Kemudian saya mulai berdamai dengan diri saya dan keadaan. Istilah mahasiswi saya, belajar menyenangi takdir. Saya mencoba mencari distraction dari beberapa ketidaknyamanan yang saya temukan. Kalau sedang di posisi almost give up, saya langsung cepat-cepat membayangkan wajah Mama Papa saya atau menanyakan mereka: "Mama senang ya aku kerja di sini?". "Ya senang dan bangga banget lah, Nak," kata Mama. Jawaban itu menjadi amunisi yang cukup untuk kembali bertahan.

Tapi, hati saya nggak bisa bohong. Hati nurani saya nggak nyaman menghadapi segala 'ketidaknyamanan' di sana. Pengin sok pura-pura cuek, nggak bisa.
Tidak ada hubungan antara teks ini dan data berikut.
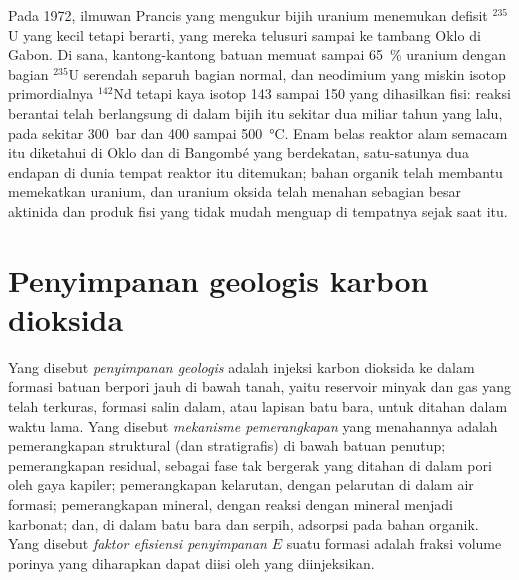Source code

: \begin{history}
Pada 1972, ilmuwan Prancis yang mengukur bijih uranium menemukan defisit $^{235}$U yang kecil tetapi berarti,
yang mereka telusuri sampai ke tambang Oklo di Gabon. Di sana, kantong-kantong batuan memuat sampai
\qty{65}{\percent} uranium dengan bagian $^{235}$U serendah separuh bagian normal, dan neodimium
yang miskin isotop primordialnya $^{142}$Nd tetapi kaya isotop 143 sampai 150 yang dihasilkan
fisi: reaksi berantai telah berlangsung di dalam bijih itu sekitar dua miliar tahun yang lalu, pada sekitar \qty{300}{bar}
dan 400 sampai \qty{500}{\celsius}. Enam belas reaktor alam semacam itu diketahui di Oklo dan di
Bangombé yang berdekatan, satu-satunya dua endapan di dunia tempat reaktor itu ditemukan; bahan organik telah membantu
memekatkan uranium, dan uranium oksida telah menahan sebagian besar aktinida dan
produk fisi yang tidak mudah menguap di tempatnya sejak saat itu.
\end{history}

\section{Penyimpanan geologis karbon dioksida}\label{sec:b2:energy-geology:ccs}

\begin{definition}\label{def:b2:energy-geology:ccs}
Yang disebut \emph{penyimpanan  geologis} adalah injeksi karbon
dioksida ke dalam formasi batuan berpori jauh di bawah tanah, yaitu reservoir minyak dan gas yang telah terkuras, formasi salin
dalam, atau lapisan batu bara, untuk ditahan dalam waktu lama. Yang disebut \emph{mekanisme pemerangkapan
} yang menahannya adalah pemerangkapan struktural (dan stratigrafis)
di bawah batuan penutup; pemerangkapan residual, sebagai fase tak bergerak yang ditahan di dalam pori oleh gaya
kapiler; pemerangkapan kelarutan, dengan pelarutan di dalam air formasi; pemerangkapan mineral, dengan reaksi
dengan mineral menjadi karbonat; dan, di dalam batu bara dan serpih, adsorpsi pada bahan organik.
Yang disebut \emph{faktor efisiensi penyimpanan} $E$ suatu formasi adalah fraksi volume porinya yang diharapkan
dapat diisi oleh  yang diinjeksikan.
\end{definition}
Rasanya, setiap hari saya nggak happy. Diam-diam, setiap hari, setiap kesempatan, saya berdoa sama Allooh SWT, minta dibantukan mencari jalan keluar. Ya, keluar dari tempat itu. Tentu dengan ridho kedua orang tua saya. Karena saya sendiri nggak tahu bagaimana caranya bisa escape tapi dapat ridho dari orang tua. Satu-satunya cara yang sempat terpikir, saya 'diculik' sama my future husband. Tapi saya sendiri nggak tahu kapan si future husband akan muncul. Akhirnya saya cuma pasrah, terus berdoa.

Akhir Februari 2015, Allooh SWT menjawab doa saya dengan cara tidak biasa. Cara yang bikin saya campur aduk: shocked, denial, sad, but ..... happy. Singkat cerita, di luar dugaan, Mama Papa saya mengizinkan dan memberi restu saya untuk resign. Meskipun, 'in return' saya harus menerima takdir ada gangguan dengan paru-paru saya. Waktu itu saya sempat denial 'divonis' sebagai pesakitan. Untuk fokus penyembuhan yang butuh waktu nggak sebentar, saya memutuskan resign.
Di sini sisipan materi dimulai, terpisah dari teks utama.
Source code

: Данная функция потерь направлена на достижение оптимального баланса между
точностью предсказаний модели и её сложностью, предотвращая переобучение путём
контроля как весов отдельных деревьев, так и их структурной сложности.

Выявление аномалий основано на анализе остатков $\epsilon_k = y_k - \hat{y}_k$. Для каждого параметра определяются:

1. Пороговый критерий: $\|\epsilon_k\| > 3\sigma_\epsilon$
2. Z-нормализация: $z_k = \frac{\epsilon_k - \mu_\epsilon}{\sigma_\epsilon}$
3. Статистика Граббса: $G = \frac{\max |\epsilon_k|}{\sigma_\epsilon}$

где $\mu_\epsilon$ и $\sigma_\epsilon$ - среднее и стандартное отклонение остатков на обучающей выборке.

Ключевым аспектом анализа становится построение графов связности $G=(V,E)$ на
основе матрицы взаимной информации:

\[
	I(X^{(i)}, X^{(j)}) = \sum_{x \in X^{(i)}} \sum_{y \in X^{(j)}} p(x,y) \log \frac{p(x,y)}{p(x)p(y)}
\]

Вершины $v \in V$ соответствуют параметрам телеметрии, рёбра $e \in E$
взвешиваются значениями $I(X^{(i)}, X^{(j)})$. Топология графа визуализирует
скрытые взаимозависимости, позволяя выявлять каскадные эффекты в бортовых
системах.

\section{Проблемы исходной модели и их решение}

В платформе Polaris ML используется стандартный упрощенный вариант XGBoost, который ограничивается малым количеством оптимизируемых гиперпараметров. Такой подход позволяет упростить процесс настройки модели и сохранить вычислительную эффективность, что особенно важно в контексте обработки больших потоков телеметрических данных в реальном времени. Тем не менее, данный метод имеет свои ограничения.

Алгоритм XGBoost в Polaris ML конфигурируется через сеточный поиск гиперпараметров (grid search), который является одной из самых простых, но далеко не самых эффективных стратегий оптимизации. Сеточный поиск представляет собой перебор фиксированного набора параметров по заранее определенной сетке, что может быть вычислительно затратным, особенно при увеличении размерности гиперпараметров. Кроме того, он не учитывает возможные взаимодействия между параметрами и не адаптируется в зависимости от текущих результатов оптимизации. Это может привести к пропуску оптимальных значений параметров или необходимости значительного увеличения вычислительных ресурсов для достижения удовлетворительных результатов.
Sedih juga sih melepaskan kebahagiaan Mama Papa saya. "Mama emang bangga kamu jadi PNS. Tapi Mama juga nggak mau lihat kamu sakit. Makasih ya Nak udah ngikutin keinginan Mama selama setahun ini," kata Mama yang bikin sesegukan. Semoga saya bisa membahagiakan mereka dengan cara lain, tentu dengan catatan saya pun harus bahagia. Aamiin.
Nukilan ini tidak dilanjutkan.